━━ Data for review ━━

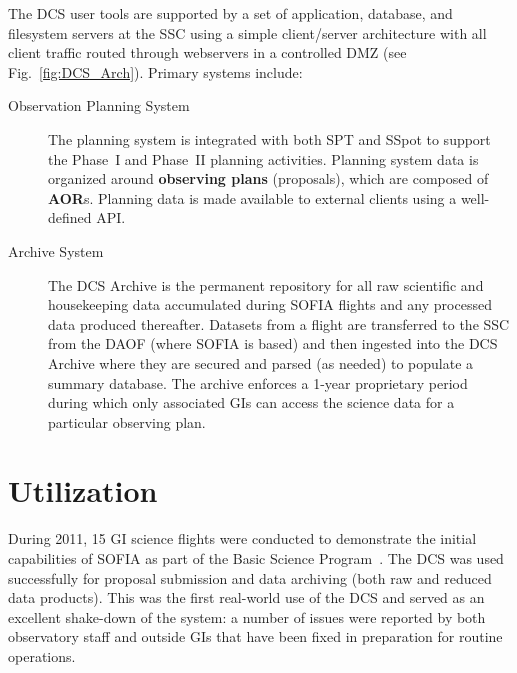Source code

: The DCS user tools are supported by a set of application, database, and filesystem servers at the SSC using a simple client/server architecture with all client traffic routed through webservers in a controlled DMZ (see Fig.~\ref{fig:DCS_Arch}).  Primary systems include:


\begin{description}


\item[Observation Planning System] The planning system is integrated with both SPT and SSpot to support the Phase~I and Phase~II planning activities.  Planning system data is organized around {\bf observing plans} (proposals), which are composed of {\bf AOR}s.  Planning data is made available to external clients \citep[e.g. Flight Management Infrastructure,][]{Gross:2009} using a well-defined API.  

\item[Archive System] The DCS Archive is the permanent repository for all raw scientific and housekeeping data accumulated during SOFIA flights and any processed data produced thereafter. Datasets from a flight are transferred to the SSC from the DAOF (where SOFIA is based) and then ingested into the DCS Archive where they are secured and parsed (as needed) to populate a summary database.  The archive enforces a 1-year proprietary period during which only associated GIs can access the science data for a particular observing plan.

\end{description}



\section{Utilization}

During 2011, 15 GI science flights were conducted to demonstrate the initial capabilities of SOFIA as part of the Basic Science Program~\citep{Young:2012}.  The DCS was used successfully for proposal submission and data archiving (both raw and reduced data products).  This was the first real-world use of the DCS and served as an excellent shake-down of the system:  a number of issues were reported by both observatory staff and outside GIs that have been fixed in preparation for routine operations.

━━━

**What the task requires:**
Print verbatim every line above, apart from the pictures.

**Solution to the exercise:**
Source code

: The DCS user tools are supported by a set of application, database, and filesystem servers at the SSC using a simple client/server architecture with all client traffic routed through webservers in a controlled DMZ (see Fig.~\ref{fig:DCS_Arch}).  Primary systems include:


\begin{description}


\item[Observation Planning System] The planning system is integrated with both SPT and SSpot to support the Phase~I and Phase~II planning activities.  Planning system data is organized around {\bf observing plans} (proposals), which are composed of {\bf AOR}s.  Planning data is made available to external clients \citep[e.g. Flight Management Infrastructure,][]{Gross:2009} using a well-defined API.  

\item[Archive System] The DCS Archive is the permanent repository for all raw scientific and housekeeping data accumulated during SOFIA flights and any processed data produced thereafter. Datasets from a flight are transferred to the SSC from the DAOF (where SOFIA is based) and then ingested into the DCS Archive where they are secured and parsed (as needed) to populate a summary database.  The archive enforces a 1-year proprietary period during which only associated GIs can access the science data for a particular observing plan.

\end{description}



\section{Utilization}

During 2011, 15 GI science flights were conducted to demonstrate the initial capabilities of SOFIA as part of the Basic Science Program~\citep{Young:2012}.  The DCS was used successfully for proposal submission and data archiving (both raw and reduced data products).  This was the first real-world use of the DCS and served as an excellent shake-down of the system:  a number of issues were reported by both observatory staff and outside GIs that have been fixed in preparation for routine operations.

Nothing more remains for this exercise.